Every line of the data below that holds the string "None" needs to be reported.

-- Record excerpts follows --

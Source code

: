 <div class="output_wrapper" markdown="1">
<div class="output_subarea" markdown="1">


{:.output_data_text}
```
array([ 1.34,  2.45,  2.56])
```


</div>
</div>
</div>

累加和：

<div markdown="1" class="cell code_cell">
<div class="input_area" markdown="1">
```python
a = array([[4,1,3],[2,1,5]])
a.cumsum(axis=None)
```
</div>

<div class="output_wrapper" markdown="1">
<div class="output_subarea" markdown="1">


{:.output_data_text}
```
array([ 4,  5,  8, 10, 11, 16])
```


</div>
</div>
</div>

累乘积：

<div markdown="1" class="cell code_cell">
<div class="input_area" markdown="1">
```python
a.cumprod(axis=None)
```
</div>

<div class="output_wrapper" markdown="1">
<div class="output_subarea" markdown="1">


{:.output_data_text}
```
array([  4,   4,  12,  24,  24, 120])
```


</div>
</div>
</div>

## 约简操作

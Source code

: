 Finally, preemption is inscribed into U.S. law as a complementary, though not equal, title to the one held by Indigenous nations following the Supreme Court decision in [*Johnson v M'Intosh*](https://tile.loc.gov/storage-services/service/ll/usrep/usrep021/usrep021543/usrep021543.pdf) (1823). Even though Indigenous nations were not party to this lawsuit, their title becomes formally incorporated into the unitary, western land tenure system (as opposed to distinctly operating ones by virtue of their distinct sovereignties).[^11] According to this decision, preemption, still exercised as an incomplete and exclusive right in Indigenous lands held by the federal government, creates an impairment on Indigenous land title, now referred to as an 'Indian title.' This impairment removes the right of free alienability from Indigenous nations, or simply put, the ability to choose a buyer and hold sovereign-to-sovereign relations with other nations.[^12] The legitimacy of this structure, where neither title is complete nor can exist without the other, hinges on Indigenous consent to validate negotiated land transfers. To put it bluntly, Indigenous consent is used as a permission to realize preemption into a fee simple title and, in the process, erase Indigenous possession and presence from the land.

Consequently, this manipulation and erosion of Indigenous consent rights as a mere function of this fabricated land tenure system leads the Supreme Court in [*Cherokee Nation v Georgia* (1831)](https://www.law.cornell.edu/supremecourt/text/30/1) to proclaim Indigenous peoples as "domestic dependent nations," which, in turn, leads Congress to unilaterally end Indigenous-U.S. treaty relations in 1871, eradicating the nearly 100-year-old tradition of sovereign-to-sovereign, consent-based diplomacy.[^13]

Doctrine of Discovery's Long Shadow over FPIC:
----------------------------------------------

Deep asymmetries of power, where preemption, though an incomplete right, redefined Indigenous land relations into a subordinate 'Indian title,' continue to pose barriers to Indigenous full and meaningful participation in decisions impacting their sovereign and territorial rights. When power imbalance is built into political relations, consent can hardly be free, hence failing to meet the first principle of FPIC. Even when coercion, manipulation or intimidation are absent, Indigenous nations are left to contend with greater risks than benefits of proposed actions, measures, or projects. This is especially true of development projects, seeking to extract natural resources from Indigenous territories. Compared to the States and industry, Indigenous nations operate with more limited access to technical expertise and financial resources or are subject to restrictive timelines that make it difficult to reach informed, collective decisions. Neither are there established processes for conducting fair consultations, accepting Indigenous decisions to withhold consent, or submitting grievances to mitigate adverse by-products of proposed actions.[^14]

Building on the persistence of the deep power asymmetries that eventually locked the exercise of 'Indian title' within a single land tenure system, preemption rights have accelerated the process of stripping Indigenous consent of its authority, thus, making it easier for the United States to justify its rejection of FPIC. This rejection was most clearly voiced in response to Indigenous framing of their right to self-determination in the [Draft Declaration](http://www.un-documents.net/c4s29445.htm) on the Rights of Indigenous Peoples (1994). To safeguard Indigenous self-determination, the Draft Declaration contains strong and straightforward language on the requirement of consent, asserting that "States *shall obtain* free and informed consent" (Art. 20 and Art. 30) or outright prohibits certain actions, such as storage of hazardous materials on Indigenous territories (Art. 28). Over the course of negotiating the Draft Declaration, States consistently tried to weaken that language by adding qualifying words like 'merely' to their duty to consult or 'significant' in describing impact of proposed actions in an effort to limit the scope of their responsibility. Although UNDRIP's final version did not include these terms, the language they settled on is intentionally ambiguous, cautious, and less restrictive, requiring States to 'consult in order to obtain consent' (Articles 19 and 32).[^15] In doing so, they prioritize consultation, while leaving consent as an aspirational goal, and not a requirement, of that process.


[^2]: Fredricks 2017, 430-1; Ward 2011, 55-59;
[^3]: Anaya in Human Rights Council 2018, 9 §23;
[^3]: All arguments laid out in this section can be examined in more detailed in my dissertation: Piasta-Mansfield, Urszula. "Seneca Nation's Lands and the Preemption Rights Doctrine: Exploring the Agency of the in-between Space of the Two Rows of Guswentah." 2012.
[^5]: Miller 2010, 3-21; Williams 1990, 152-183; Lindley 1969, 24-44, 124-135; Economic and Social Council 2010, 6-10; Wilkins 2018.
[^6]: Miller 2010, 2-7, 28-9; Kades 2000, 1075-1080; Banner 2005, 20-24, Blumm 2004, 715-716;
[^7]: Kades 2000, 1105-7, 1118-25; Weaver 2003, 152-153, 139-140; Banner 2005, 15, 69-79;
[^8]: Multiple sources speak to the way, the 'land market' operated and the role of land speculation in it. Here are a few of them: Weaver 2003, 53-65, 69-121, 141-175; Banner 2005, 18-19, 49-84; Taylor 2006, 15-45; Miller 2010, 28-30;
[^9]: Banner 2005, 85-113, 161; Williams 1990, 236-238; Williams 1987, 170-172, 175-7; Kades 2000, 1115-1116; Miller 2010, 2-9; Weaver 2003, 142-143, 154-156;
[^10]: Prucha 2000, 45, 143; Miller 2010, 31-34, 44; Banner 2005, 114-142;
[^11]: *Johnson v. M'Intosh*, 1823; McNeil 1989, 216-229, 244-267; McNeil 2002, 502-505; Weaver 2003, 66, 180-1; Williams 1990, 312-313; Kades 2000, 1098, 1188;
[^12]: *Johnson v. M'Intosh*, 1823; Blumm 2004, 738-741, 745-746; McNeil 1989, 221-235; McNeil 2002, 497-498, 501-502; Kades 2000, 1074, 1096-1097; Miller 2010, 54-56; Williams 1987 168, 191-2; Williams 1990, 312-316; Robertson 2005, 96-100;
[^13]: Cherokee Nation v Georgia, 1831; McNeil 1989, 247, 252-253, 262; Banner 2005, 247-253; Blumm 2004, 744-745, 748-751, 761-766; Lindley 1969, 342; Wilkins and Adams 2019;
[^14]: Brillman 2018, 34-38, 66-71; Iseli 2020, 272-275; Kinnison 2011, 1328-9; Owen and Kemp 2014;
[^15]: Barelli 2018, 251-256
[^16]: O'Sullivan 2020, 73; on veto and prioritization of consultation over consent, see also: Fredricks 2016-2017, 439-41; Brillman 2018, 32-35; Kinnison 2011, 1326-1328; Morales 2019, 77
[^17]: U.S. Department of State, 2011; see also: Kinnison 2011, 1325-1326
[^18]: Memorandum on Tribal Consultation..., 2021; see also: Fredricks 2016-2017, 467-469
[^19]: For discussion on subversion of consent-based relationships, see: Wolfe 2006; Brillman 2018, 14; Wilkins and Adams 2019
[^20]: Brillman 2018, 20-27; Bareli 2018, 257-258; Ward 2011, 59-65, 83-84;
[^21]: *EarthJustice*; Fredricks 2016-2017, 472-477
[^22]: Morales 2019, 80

-- Record excerpts concluded --

# [Exercise result]
a.cumsum(axis=None)
a.cumprod(axis=None)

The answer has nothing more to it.